* The records:
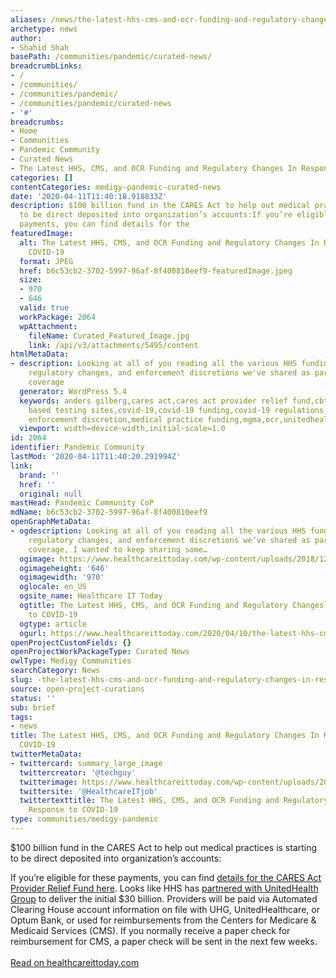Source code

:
 ```yaml
---
aliases: /news/the-latest-hhs-cms-and-ocr-funding-and-regulatory-changes-in-response-to-covid-19
archetype: news
author:
- Shahid Shah
basePath: /communities/pandemic/curated-news/
breadcrumbLinks:
- /
- /communities/
- /communities/pandemic/
- /communities/pandemic/curated-news
- '#'
breadcrumbs:
- Home
- Communities
- Pandemic Community
- Curated News
- The Latest HHS, CMS, and OCR Funding and Regulatory Changes In Response to COVID-19
categories: []
contentCategories: medigy-pandemic-curated-news
date: '2020-04-11T11:40:18.918833Z'
description: $100 billion fund in the CARES Act to help out medical practices is starting
  to be direct deposited into organization’s accounts:If you’re eligible for these
  payments, you can find details for the
featuredImage:
  alt: The Latest HHS, CMS, and OCR Funding and Regulatory Changes In Response to
    COVID-19
  format: JPEG
  href: b6c53cb2-3702-5997-96af-8f400810eef9-featuredImage.jpeg
  size:
  - 970
  - 646
  valid: true
  workPackage: 2064
  wpAttachment:
    fileName: Curated_Featured_Image.jpg
    link: /api/v3/attachments/5495/content
htmlMetaData:
- description: Looking at all of you reading all the various HHS funding options,
    regulatory changes, and enforcement discretions we've shared as part of our COVID-19
    coverage
  generator: WordPress 5.4
  keywords: anders gilberg,cares act,cares act provider relief fund,cbts,cms,community
    based testing sites,covid-19,covid-19 funding,covid-19 regulations,hhs,hipaa,hipaa
    enforcement discretion,medical practice funding,mgma,ocr,unitedhealth group
  viewport: width=device-width,initial-scale=1.0
id: 2064
identifier: Pandemic Community
lastMod: '2020-04-11T11:40:20.291994Z'
link:
  brand: ''
  href: ''
  original: null
mastHead: Pandemic Community CoP
mdName: b6c53cb2-3702-5997-96af-8f400810eef9
openGraphMetaData:
- ogdescription: Looking at all of you reading all the various HHS funding options,
    regulatory changes, and enforcement discretions we’ve shared as part of our COVID-19
    coverage, I wanted to keep sharing some…
  ogimage: https://www.healthcareittoday.com/wp-content/uploads/2018/12/509251459-970px-gavel-judge-law-keyboard-HIPAA-regulations.jpg
  ogimageheight: '646'
  ogimagewidth: '970'
  oglocale: en_US
  ogsite_name: Healthcare IT Today
  ogtitle: The Latest HHS, CMS, and OCR Funding and Regulatory Changes In Response
    to COVID-19
  ogtype: article
  ogurl: https://www.healthcareittoday.com/2020/04/10/the-latest-hhs-cms-and-ocr-funding-and-regulatory-changes-in-response-to-covid-19/
openProjectCustomFields: {}
openProjectWorkPackageType: Curated News
owlType: Medigy Communities
searchCategory: News
slug: -the-latest-hhs-cms-and-ocr-funding-and-regulatory-changes-in-response-to-covid-19
source: open-project-curations
status: ''
sub: brief
tags:
- news
title: The Latest HHS, CMS, and OCR Funding and Regulatory Changes In Response to
  COVID-19
twitterMetaData:
- twittercard: summary_large_image
  twittercreator: '@techguy'
  twitterimage: https://www.healthcareittoday.com/wp-content/uploads/2018/12/509251459-970px-gavel-judge-law-keyboard-HIPAA-regulations.jpg?w=640
  twittersite: '@HealthcareITjob'
  twittertexttitle: The Latest HHS, CMS, and OCR Funding and Regulatory Changes In
    Response to COVID-19
type: communities/medigy-pandemic
---
```


<p>$100 billion fund in the CARES Act to help out medical practices is starting to be direct deposited into organization’s accounts:</p><p>If you’re eligible for these payments, you can find <a href="https://www.hhs.gov/provider-relief/index.html">details for the CARES Act Provider Relief Fund here</a>. Looks like HHS has <a href="https://www.hhs.gov/about/news/2020/04/10/hhs-to-begin-immediate-delivery-of-initial-30-billion-of-cares-act-provider-relief-funding.html">partnered with UnitedHealth Group</a> to deliver the initial $30 billion. Providers will be paid via Automated Clearing House account information on file with UHG, UnitedHealthcare, or Optum Bank, or used for reimbursements from the Centers for Medicare &amp; Medicaid Services (CMS). If you normally receive a paper check for reimbursement for CMS, a paper check will be sent in the next few weeks.<br><br><a href="https://www.healthcareittoday.com/2020/04/10/the-latest-hhs-cms-and-ocr-funding-and-regulatory-changes-in-response-to-covid-19/">Read on healthcareittoday.com</a><br>&nbsp;</p>
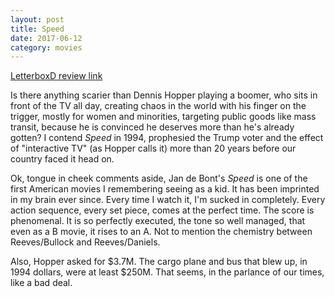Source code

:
 ```yaml
---
layout: post
title: Speed 
date: 2017-06-12
category: movies
---
```

 
[LetterboxD review link](https://letterboxd.com/samarthbhaskar/film/speed/)

Is there anything scarier than Dennis Hopper playing a boomer, who sits in front of the TV all day, creating chaos in the world with his finger on the trigger, mostly for women and minorities, targeting public goods like mass transit, because he is convinced he deserves more than he's already gotten? I contend <em>Speed</em> in 1994, prophesied the Trump voter and the effect of "interactive TV" (as Hopper calls it) more than 20 years before our country faced it head on.

Ok, tongue in cheek comments aside, Jan de Bont's <em>Speed</em> is one of the first American movies I remembering seeing as a kid. It has been imprinted in my brain ever since. Every time I watch it, I'm sucked in completely. Every action sequence, every set piece, comes at the perfect time. The score is phenomenal. It is so perfectly executed, the tone so well managed, that even as a B movie, it rises to an A. Not to mention the chemistry between Reeves/Bullock and Reeves/Daniels. 

Also, Hopper asked for $3.7M. The cargo plane and bus that blew up, in 1994 dollars, were at least $250M. That seems, in the parlance of our times, like a bad deal.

* Exercise prompt: Search the listing above for "payments" and copy every line that holds it.

* Task response:
  payments, you can find details for the
<p>$100 billion fund in the CARES Act to help out medical practices is starting to be direct deposited into organization’s accounts:</p><p>If you’re eligible for these payments, you can find <a href="https://www.hhs.gov/provider-relief/index.html">details for the CARES Act Provider Relief Fund here</a>. Looks like HHS has <a href="https://www.hhs.gov/about/news/2020/04/10/hhs-to-begin-immediate-delivery-of-initial-30-billion-of-cares-act-provider-relief-funding.html">partnered with UnitedHealth Group</a> to deliver the initial $30 billion. Providers will be paid via Automated Clearing House account information on file with UHG, UnitedHealthcare, or Optum Bank, or used for reimbursements from the Centers for Medicare &amp; Medicaid Services (CMS). If you normally receive a paper check for reimbursement for CMS, a paper check will be sent in the next few weeks.<br><br><a href="https://www.healthcareittoday.com/2020/04/10/the-latest-hhs-cms-and-ocr-funding-and-regulatory-changes-in-response-to-covid-19/">Read on healthcareittoday.com</a><br>&nbsp;</p>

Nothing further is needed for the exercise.